I’m working on a project using OpenCV, where I apply a filter to an image and measure the time it takes for this process. I then collect the top 1% of the best results among different algorithms. However, I’m facing an issue where the execution times of the sequential and parallel algorithms seem contradictory.
The algorithms are being executed in the color_rgb.simd.hpp file in the cvtBGRtoGray function at line 1233. To measure the time, I used high_resolution_clock.

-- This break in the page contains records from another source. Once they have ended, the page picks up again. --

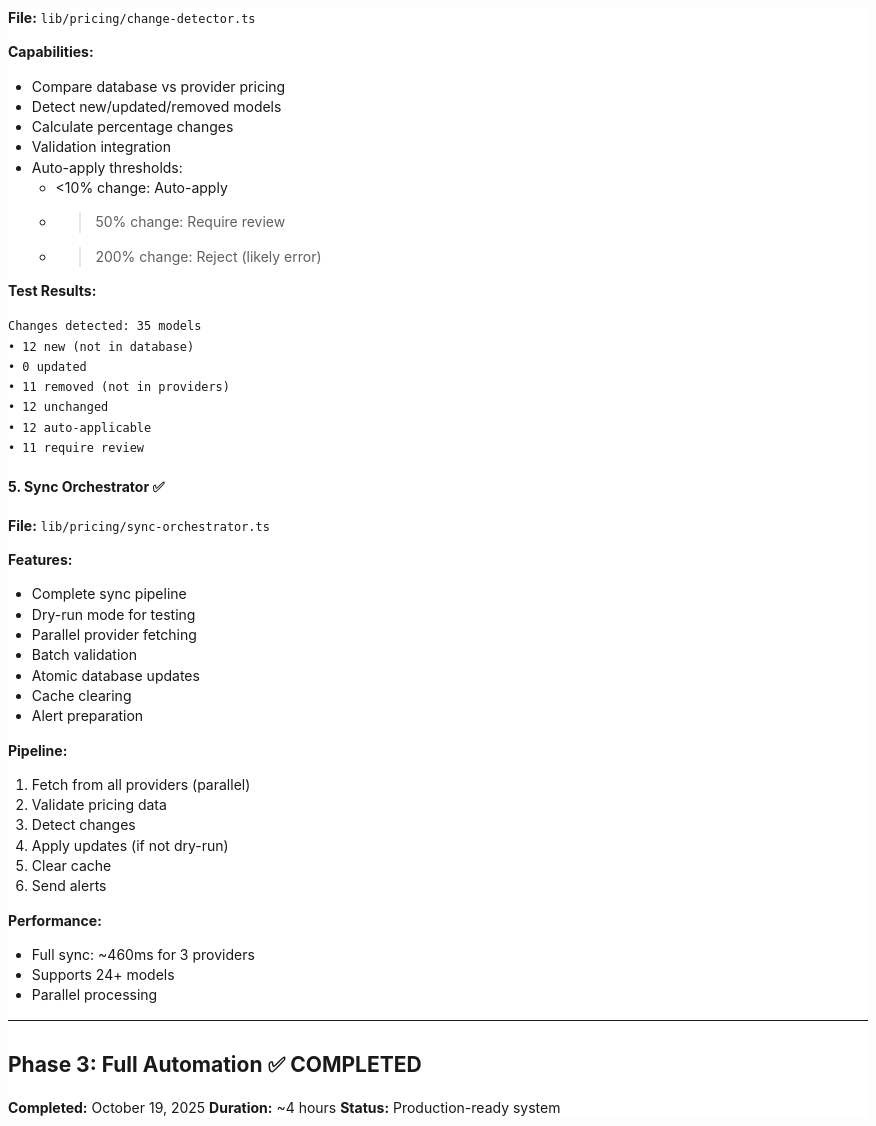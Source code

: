 **File:** `lib/pricing/change-detector.ts`

**Capabilities:**
- Compare database vs provider pricing
- Detect new/updated/removed models
- Calculate percentage changes
- Validation integration
- Auto-apply thresholds:
  - <10% change: Auto-apply
  - >50% change: Require review
  - >200% change: Reject (likely error)

**Test Results:**
```
Changes detected: 35 models
• 12 new (not in database)
• 0 updated
• 11 removed (not in providers)
• 12 unchanged
• 12 auto-applicable
• 11 require review
```

#### 5. Sync Orchestrator ✅

**File:** `lib/pricing/sync-orchestrator.ts`

**Features:**
- Complete sync pipeline
- Dry-run mode for testing
- Parallel provider fetching
- Batch validation
- Atomic database updates
- Cache clearing
- Alert preparation

**Pipeline:**
1. Fetch from all providers (parallel)
2. Validate pricing data
3. Detect changes
4. Apply updates (if not dry-run)
5. Clear cache
6. Send alerts

**Performance:**
- Full sync: ~460ms for 3 providers
- Supports 24+ models
- Parallel processing

---

## Phase 3: Full Automation ✅ COMPLETED

**Completed:** October 19, 2025
**Duration:** ~4 hours
**Status:** Production-ready system
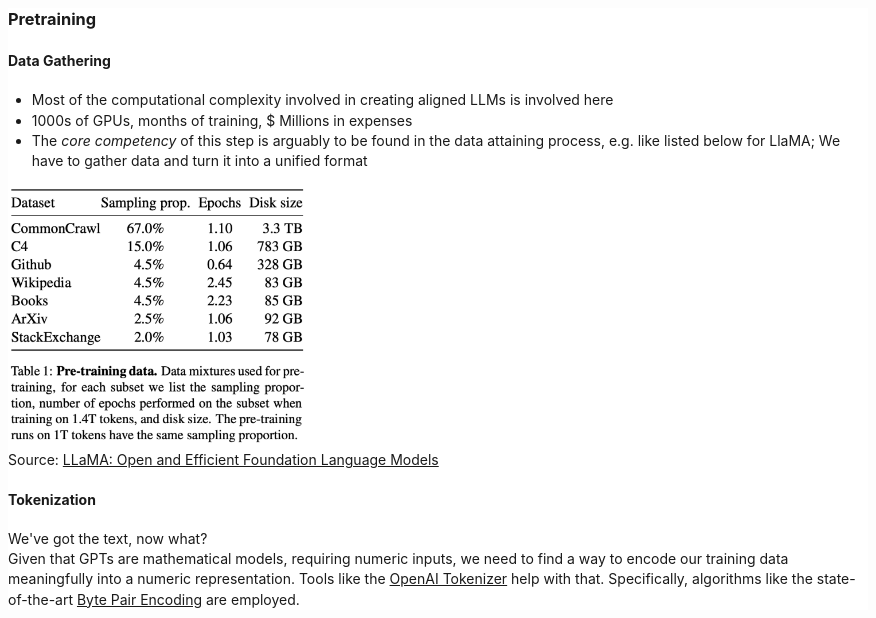 ### Pretraining

#### Data Gathering

- Most of the computational complexity involved in creating aligned LLMs is involved here
- 1000s of GPUs, months of training, $ Millions in expenses
- The *core competency* of this step is arguably to be found in the data attaining process, e.g. like listed below for LlaMA; We have to gather data and turn it into a unified format

<img src="images/Pasted%20image%2020231123162506.png" width="300" height="auto"/><br>Source: [LLaMA: Open and Efficient Foundation Language Models](https://arxiv.org/abs/2302.13971)

#### Tokenization

We've got the text, now what?<br>Given that GPTs are mathematical models, requiring numeric inputs, we need to find a way to encode our training data meaningfully into a numeric representation. Tools like the [OpenAI Tokenizer](https://platform.openai.com/tokenizer) help with that. Specifically, algorithms like the state-of-the-art [Byte Pair Encoding](http://www.pennelynn.com/Documents/CUJ/HTML/94HTML/19940045.HTM) are employed.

This is the sequential code:
uchar media;
long last_byte = (width * height) * 3;
for (long i = 0, j = 0; i < last_byte; i += 3, j++) {
media = (src_data[i] + src_data[i+1] + src_data[i+2]) / 3;
dst_data[j] = media;
}
And this is the parallel code:
const ponto *inicio = reinterpret_cast<const ponto*>(src_data);
const ponto *fim = reinterpret_cast<const ponto*>(src_data + (( width * height) * 3));
uchar *destino = dst_data;
std::transform(std::execution::par_unseq, inicio, fim, destino, [](const ponto &p) {
uchar media = (p.r + p.g + p.b) / 3;
return media;
});
I conducted tests with different-sized images. However, here are the results for a 256x256 pixel image:
Sequential Algorithm: 10,388 ns Parallel Algorithm: 10,834 ns
However, here are the results for a 625x615 pixel image:
Sequential Algorithm: 63,999 ns Parallel Algorithm: 62,299 ns
However, here are the results for a 1920x1080 pixel image:
Sequential Algorithm: 323,428 ns Parallel Algorithm: 327,229 ns
However, here are the results for a 7680x4320 pixel image:
Sequential Algorithm: 8,641,884 ns Parallel Algorithm: 8,782,140 ns
However, here are the results for a 15,360x8,640 pixel image:
Sequential Algorithm: 35,218,707 ns Parallel Algorithm: 35,070,783 ns
The test results are surprising because the parallel algorithm takes longer than the sequential one, which seems contradictory. When the situation is reversed, there is no significant optimization. I would like to understand why this is happening and if there is any optimization I can make to improve the performance of the parallel algorithm.
Any ideas about what might be causing this discrepancy in execution times? I appreciate any help or guidance in advance."